Things are not better between the races in the town. They have just agreed to sweep it under the rug, again.


For those of us who didn’t grow up in that era, these depictions of racism in fiction often form the basis of our “reality” of what we think happened. It makes it much easier to think that only a fringe part of society was racist to the point of lynchings and cross burnings. It makes it easier for each of us to think that we wouldn’t be racist back then, when the reality is harder to face. The reality is that racism was a much more prevalent. It’s pretty likely that many of us would have been racist if we had grown up at that time.

One thing that brought this home to me was seeing the photos of lynchings in conjunction with the recent memorial to lynching victims. All this time I thought they were perpetrated by a bunch of thugs, which was not the case at all. Almost the whole town showed up, dressed up in nice clothes and with smiles on their face. The victims would sometimes be taken straight from the courtroom after their hasty trial and guilty verdict to a hanging tree. Along the way, people would taunt and beat the victim. Rather than recoiling in horror, much of the town’s citizens were eager to join in. The reality was too horrible to contemplate, and very different than what was presented in TKAM.
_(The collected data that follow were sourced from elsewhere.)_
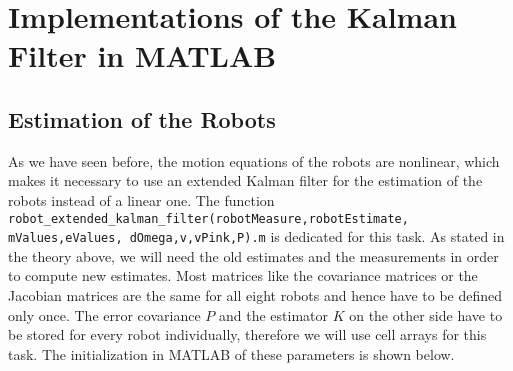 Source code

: 
\chapter{Implementations of the Kalman Filter in MATLAB}

\section{Estimation of the Robots}

As we have seen before, the motion equations of the robots are nonlinear, which makes it necessary to use an extended Kalman filter for the estimation of the robots instead of a linear one. The function \texttt{robot\_extended\_kalman\_filter(robotMeasure,robotEstimate,} \texttt{mValues,eValues, dOmega,v,vPink,P).m} is dedicated for this task. As stated in the theory above, we will need the old estimates and the measurements in order to compute new estimates. Most matrices like the covariance matrices or the Jacobian matrices are the same for all eight robots and hence have to be defined only once. The error covariance \(P\) and the estimator \(K\) on the other side have to be stored for every robot individually, therefore we will use cell arrays for this task. The initialization in MATLAB of these parameters is shown below.


\parskip 20pt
TKAM is a great book, but I think it in schools it needs to be accompanied with a discussion of what racism was actually like at that time.

Is it fair to say that To Kill a Mockingbird is good fiction but bad history?

Good points.

Ok, the boos is often read by high school students. What would you tell them about the book?

As much as say Huckleberry Finn which was quite progressive for its era but not by modern standards.

It’s been a while since I’ve read TKAM, but I don’t think this is accurate. Scout’s Aunt Alexandra, Miss Stephanie Crawford, and most of the rest of the middle-class ladies’ luncheon crowd are portrayed as openly racist, though in a genteel way; Miss Maudie is the only exception. Scout’s elementary school teacher also endorses racism at home (while condemning anti-Semitism abroad).

To Kill a Mockingbird is a iterative in a step in the correct direction and not an end state nor a description of an ideal state.

Irrespective of the authors intents it simply would have been dismissed our unread if it directly attacked racists vs a less direct condemnation of racism.

Even almost 60 years later racism is a difficult topic and the majority of white Americans cannot have even minor discussion on the topic without overreacting with anger, fear, and guilt.

Even today the real attitude seems to be majority of white people support racism, even if that support is merely due to their lack of emotional tools to have real dialog on the subject. Even if their support of racism is merely due to complacency and/or denial, their inaction still perpetuates the effects and is support.

I think it is unrealistic to expect a piece of literature to become popular while addressing all of the problems at once even today.

I doubt that further progress and condemnations like Blazing Saddles would have been been possible without these earlier incremental steps.

Mod Hat On

Better suited for Cafe Society.

Some of the characters in the book are not racist: This is true. And doubtless it was also true in even the worst times and places in the Jim Crow South. But enough people are still racist enough that they can still condemn a clearly innocent man to death, just because it’s easier to pin a crime on him than on the obvious real criminal. And that’s true even though the obvious real criminal is literally the most despised white man in the county. That doesn’t sound like a whitewash to me.

I have to agree with rat avatar. Lee intended to provide a positive and badly needed message, and to depict positive role models.

The intent was clearly not to provide a realistic depiction of conditions in the South, but if she had nobody would have read the damned thing… And that would not have helped anyone, at all.

The fact that the accused was found guilty even after Atticus proves his innocence should be evidence that the story isn’t THAT kind to white people.